Kieran and Jordanne persuaded me to visit them in Shanghai for one last night, and since it was Shanghai, and everyone else was ill or about to be ill (myself included in the latter category), I couldn’t resist and jumped on the next train. Fast trains are as lovely as I remembered from the Winter holiday; there is something awesome about speeding along virtually soundlessly and seeing the speedometer at 300 kilometres per hour. Nanjing-to-Shanghai in just over an hour, which is an impressive feat! Mum panicked slightly over text when I casually mentioned that I was back in Shanghai, but I think it was just a bit of a surprise…
The next day I was back in Nanjing early enough to see George off to his train (also back to Shanghai, but for a plane to London) and was warned that I’d missed the last nice day before the storms and lightning forecast for the rest of our stay. I used the rain and humid heat as an excuse to stay in the air-conditioned hostel lobby and work on various blogs, journal entries and newsletters, as well as finishing the first draft of a pantomime script I was writing for my village group.

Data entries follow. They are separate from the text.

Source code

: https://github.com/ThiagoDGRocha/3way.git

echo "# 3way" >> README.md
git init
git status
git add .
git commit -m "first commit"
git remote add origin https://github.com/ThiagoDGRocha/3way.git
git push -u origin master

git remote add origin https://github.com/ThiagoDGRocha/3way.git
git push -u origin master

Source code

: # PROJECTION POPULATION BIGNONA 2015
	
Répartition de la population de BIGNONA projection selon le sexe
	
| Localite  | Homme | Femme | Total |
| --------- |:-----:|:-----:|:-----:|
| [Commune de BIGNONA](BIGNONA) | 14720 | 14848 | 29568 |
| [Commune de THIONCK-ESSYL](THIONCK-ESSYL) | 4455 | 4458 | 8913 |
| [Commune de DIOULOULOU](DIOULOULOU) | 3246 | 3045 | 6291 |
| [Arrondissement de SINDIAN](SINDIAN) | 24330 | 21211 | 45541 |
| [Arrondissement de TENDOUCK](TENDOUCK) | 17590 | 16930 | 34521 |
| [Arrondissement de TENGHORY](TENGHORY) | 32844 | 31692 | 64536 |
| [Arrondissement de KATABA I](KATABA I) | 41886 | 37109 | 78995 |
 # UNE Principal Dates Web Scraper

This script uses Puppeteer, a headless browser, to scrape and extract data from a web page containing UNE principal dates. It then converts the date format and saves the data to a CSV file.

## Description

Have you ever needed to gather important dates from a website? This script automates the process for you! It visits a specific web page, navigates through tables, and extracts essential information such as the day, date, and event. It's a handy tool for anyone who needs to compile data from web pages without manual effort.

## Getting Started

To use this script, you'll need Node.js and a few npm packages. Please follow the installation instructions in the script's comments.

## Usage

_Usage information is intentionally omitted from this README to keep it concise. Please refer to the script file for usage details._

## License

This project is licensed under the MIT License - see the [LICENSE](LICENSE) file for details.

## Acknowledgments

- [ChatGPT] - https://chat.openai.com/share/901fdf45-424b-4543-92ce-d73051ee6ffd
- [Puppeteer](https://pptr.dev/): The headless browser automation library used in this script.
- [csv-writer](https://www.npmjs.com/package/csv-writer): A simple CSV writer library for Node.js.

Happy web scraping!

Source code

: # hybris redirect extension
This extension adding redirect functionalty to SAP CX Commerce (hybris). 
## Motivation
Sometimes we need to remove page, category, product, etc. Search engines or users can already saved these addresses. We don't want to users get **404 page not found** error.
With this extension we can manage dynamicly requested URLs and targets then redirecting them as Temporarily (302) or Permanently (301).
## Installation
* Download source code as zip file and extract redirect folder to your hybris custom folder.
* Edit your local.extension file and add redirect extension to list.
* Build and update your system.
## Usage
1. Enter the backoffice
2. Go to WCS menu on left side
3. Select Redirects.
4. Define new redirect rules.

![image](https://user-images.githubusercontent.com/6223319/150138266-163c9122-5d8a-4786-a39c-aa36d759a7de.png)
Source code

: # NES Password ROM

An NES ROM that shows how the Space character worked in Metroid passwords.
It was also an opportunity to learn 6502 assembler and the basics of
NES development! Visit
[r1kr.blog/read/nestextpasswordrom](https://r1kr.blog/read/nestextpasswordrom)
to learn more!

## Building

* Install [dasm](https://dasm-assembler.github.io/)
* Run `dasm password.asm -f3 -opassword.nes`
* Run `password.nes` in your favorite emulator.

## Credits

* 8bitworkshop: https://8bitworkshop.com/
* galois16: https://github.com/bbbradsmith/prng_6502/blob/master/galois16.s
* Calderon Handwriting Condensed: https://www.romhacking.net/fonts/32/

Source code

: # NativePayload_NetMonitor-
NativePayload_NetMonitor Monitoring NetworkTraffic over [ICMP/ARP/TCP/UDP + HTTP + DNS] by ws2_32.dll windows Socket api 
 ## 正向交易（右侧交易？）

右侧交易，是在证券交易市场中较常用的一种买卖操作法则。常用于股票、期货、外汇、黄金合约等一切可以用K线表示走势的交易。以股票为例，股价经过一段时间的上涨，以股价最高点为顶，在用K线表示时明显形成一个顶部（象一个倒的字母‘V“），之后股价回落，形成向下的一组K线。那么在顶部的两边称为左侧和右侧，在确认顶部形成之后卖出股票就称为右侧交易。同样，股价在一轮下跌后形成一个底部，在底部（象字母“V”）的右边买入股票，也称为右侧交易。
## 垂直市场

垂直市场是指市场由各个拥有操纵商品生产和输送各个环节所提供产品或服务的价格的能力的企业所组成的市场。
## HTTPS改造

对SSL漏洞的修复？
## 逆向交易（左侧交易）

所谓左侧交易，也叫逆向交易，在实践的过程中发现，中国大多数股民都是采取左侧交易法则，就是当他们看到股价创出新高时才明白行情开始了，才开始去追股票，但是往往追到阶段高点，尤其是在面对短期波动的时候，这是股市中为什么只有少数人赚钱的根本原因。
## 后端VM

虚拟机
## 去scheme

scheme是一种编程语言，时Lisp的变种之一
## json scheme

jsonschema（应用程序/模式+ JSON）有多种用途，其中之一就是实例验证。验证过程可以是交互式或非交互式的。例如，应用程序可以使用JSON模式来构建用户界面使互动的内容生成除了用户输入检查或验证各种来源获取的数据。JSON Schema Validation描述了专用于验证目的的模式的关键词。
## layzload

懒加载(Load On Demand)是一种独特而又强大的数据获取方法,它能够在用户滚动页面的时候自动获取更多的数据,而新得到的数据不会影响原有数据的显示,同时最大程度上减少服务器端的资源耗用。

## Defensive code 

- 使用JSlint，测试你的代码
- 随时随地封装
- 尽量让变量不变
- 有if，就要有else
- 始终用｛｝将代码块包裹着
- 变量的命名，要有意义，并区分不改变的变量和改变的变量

The forecast storms didn’t materialise but we couldn’t really muster the effort to actually go out and see anything. We did make it to Xuanwu Lake Park, which was pleasant (lit up at night) as we walked along between the promenade (full of dance groups, rather like outdoor zumba) and ancient city walls. The next day was so hot outside (and wet, though no rain or storms) we really couldn’t be bothered either; the Purple Mountain sounded nice but the attractions sounded expensive, so we stayed in after checking out officially and watched films. We’ve reached the point of the year where it’s another Chinese city, too hot outside and with decent facilities inside… You can’t blame a little apathy.
Nanjing was a nice place; charming in its own way, but nothing on Shanghai (in my opinion). Our last significant journey now is to Beijing – on the last overnight sleeper train this year. In the hours before leaving we saw news reports of flooding in Beijing (gulp). Fortunately it wasn’t that bad, presumably, as our train wasn’t cancelled, and though the ground looked a little damp the next day in Beijing, it certainly wasn’t flooded.